• **Try it**
Below are some records; output exactly the lines from the line with "When using multiple" to the line with "2. **Storing Calibration", both ends kept, and nothing more.

• **Record excerpts**
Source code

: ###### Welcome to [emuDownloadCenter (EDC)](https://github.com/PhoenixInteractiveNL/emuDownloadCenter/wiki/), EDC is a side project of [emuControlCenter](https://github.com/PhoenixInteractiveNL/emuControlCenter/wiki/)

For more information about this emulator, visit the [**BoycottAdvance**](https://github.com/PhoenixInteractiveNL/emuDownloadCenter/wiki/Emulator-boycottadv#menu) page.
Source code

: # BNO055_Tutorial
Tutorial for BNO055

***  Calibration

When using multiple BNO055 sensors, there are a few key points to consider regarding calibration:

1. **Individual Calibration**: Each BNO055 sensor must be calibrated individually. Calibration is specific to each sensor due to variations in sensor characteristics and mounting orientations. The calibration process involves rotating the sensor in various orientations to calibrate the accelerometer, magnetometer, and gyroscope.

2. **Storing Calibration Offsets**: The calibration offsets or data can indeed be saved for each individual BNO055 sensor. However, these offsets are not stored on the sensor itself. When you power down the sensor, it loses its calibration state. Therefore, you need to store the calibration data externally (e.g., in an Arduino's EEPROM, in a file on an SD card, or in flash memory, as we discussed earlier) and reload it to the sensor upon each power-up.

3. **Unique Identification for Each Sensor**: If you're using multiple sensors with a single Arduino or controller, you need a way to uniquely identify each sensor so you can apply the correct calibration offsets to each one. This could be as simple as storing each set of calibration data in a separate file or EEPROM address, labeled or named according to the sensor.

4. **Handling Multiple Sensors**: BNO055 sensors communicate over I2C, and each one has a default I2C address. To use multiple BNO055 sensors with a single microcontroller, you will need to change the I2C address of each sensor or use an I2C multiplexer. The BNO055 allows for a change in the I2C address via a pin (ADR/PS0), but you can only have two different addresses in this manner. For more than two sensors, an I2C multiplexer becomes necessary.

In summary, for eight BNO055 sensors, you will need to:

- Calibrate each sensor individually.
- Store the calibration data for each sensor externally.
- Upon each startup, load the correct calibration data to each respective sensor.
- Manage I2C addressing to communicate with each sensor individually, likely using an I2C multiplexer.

• **Output for this task**
When using multiple BNO055 sensors, there are a few key points to consider regarding calibration:

1. **Individual Calibration**: Each BNO055 sensor must be calibrated individually. Calibration is specific to each sensor due to variations in sensor characteristics and mounting orientations. The calibration process involves rotating the sensor in various orientations to calibrate the accelerometer, magnetometer, and gyroscope.

2. **Storing Calibration Offsets**: The calibration offsets or data can indeed be saved for each individual BNO055 sensor. However, these offsets are not stored on the sensor itself. When you power down the sensor, it loses its calibration state. Therefore, you need to store the calibration data externally (e.g., in an Arduino's EEPROM, in a file on an SD card, or in flash memory, as we discussed earlier) and reload it to the sensor upon each power-up.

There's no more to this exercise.